L’enjeu de dimanche prochain sera de voir qui du vote utile ou de la sociologie électorale prendra le dessus. Le premier profiterait forcément à Le Pen (en cas de siphonnage du vote Zemmour) et Mélenchon (en cas de siphonnage du vote Jadot et Roussel) mais la seconde peut être, pour ces deux candidatures, extrêmement défavorable en cas de faible participation.

La menace de l’abstention différentielle défavorable

Les élections régionales ont montré que le risque permanent pour le RN est l’abstention de son électorat. Idem pour Jean-Luc Mélenchon qui peine à mobiliser sa base lors d’élections intermédiaires présentant moins d’enjeux, tout particulièrement les quartiers de grands ensembles où les Révoltés, qui lui sont largement acquis, sont surreprésentés mais pourraient peu voter dimanche prochain si l’abstention devait être élevée.

La sociologie de l’électorat de ces deux candidats est en effet propice à subir une abstention différentielle défavorable. On sait que lorsque l’abstention est forte, elle est exponentielle dans les électorats populaires et au sein de la jeunesse. Or, Marine Le Pen possède la base électorale la plus populaire : les clusters Eurosceptiques, Réfractaires et Sociaux-Patriotes sont trois clusters extrêmement populaires et antisystèmes. Les Réfractaires et les Eurosceptiques sont d’ailleurs ceux qui se disent le moins certains d’aller voter : 62% et 64%. Idem pour le cluster très populaire des Révoltés qui plébiscite J-L Mélenchon : seuls 63% se disent certains d’aller voter.

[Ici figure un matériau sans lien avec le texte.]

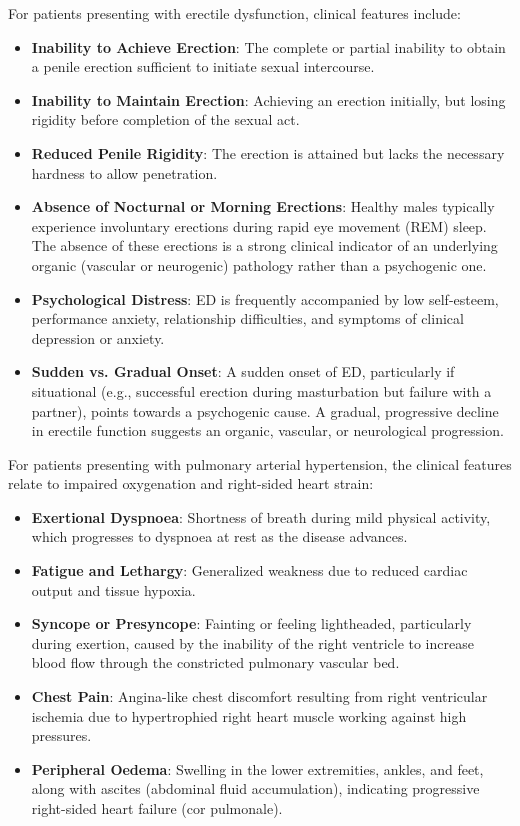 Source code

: For patients presenting with erectile dysfunction, clinical features include:
\begin{itemize}
    \item \textbf{Inability to Achieve Erection}: The complete or partial inability to obtain a penile erection sufficient to initiate sexual intercourse.
    \item \textbf{Inability to Maintain Erection}: Achieving an erection initially, but losing rigidity before completion of the sexual act.
    \item \textbf{Reduced Penile Rigidity}: The erection is attained but lacks the necessary hardness to allow penetration.
    \item \textbf{Absence of Nocturnal or Morning Erections}: Healthy males typically experience involuntary erections during rapid eye movement (REM) sleep. The absence of these erections is a strong clinical indicator of an underlying organic (vascular or neurogenic) pathology rather than a psychogenic one.
    \item \textbf{Psychological Distress}: ED is frequently accompanied by low self-esteem, performance anxiety, relationship difficulties, and symptoms of clinical depression or anxiety.
    \item \textbf{Sudden vs. Gradual Onset}: A sudden onset of ED, particularly if situational (e.g., successful erection during masturbation but failure with a partner), points towards a psychogenic cause. A gradual, progressive decline in erectile function suggests an organic, vascular, or neurological progression.
\end{itemize}

For patients presenting with pulmonary arterial hypertension, the clinical features relate to impaired oxygenation and right-sided heart strain:
\begin{itemize}
    \item \textbf{Exertional Dyspnoea}: Shortness of breath during mild physical activity, which progresses to dyspnoea at rest as the disease advances.
    \item \textbf{Fatigue and Lethargy}: Generalized weakness due to reduced cardiac output and tissue hypoxia.
    \item \textbf{Syncope or Presyncope}: Fainting or feeling lightheaded, particularly during exertion, caused by the inability of the right ventricle to increase blood flow through the constricted pulmonary vascular bed.
    \item \textbf{Chest Pain}: Angina-like chest discomfort resulting from right ventricular ischemia due to hypertrophied right heart muscle working against high pressures.
    \item \textbf{Peripheral Oedema}: Swelling in the lower extremities, ankles, and feet, along with ascites (abdominal fluid accumulation), indicating progressive right-sided heart failure (cor pulmonale).
\end{itemize}


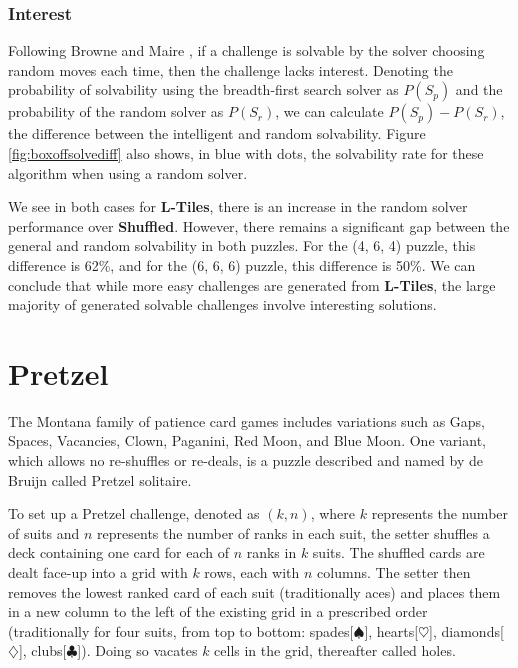 \documentclass[journal]{IEEEtran}
\begin{document}
\subsubsection{Interest}

Following Browne and Maire \cite{MCPUZZLE}, if a challenge is solvable by the solver choosing random moves each time, then the challenge lacks interest. Denoting the probability of solvability using the breadth-first search solver as $P(S_p)$ and the probability of the random solver as $P(S_r)$, we can calculate $P(S_p) - P(S_r)$, the difference between the intelligent and random solvability. Figure \ref{fig:boxoffsolvediff} also shows, in blue with dots, the solvability rate for these algorithm when using a random solver. 

We see in both cases for {\bf L-Tiles}, there is an increase in the random solver performance over {\bf Shuffled}. However, there remains a significant gap between the general and random solvability in both puzzles. For the (4, 6, 4) puzzle, this difference is 62\%, and for the (6, 6, 6) puzzle, this difference is 50\%. We can conclude that while more easy challenges are generated from {\bf L-Tiles}, the large majority of generated solvable challenges involve interesting solutions.

%

\section{Pretzel}
\noindent
The Montana family of patience card games includes variations such as Gaps, Spaces, Vacancies, Clown, Paganini, Red Moon, and Blue Moon. One variant, which allows no re-shuffles or re-deals, is a puzzle described and named by de Bruijn \cite{de1981pretzel} called Pretzel solitaire.

To set up a Pretzel challenge, denoted as $(k, n)$, where $k$ represents the number of suits and $n$ represents the number of ranks in each suit, the setter shuffles a deck containing one card for each of $n$ ranks in $k$ suits. The shuffled cards are dealt face-up into a grid with $k$ rows, each with $n$ columns. The setter then removes the lowest ranked card of each suit (traditionally aces) and places them in a new column to the left of the existing grid in a prescribed order (traditionally for four suits, from top to bottom: spades[$\spadesuit$], hearts[$\heartsuit$], diamonds[$\diamondsuit$], clubs[$\clubsuit$]). Doing so vacates $k$ cells in the grid, thereafter called holes. 
%
\end{document}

En outre, pour Jean-Luc Mélenchon, la structure par âge de son électorat pourrait lui être extrêmement préjudiciable en cas d’abstention particulièrement haute. En effet, il est le candidat préféré des moins de 34 ans. Ce vote « jeune » présente l’inconvénient qu’il est ordinairement bien plus abstentionniste. Si cet électorat se mobilisait peu le jour du vote, cela pourrait avoir des conséquences désastreuses pour lui et lui faire perdre mécaniquement de précieux points dans la course au 2nd tour.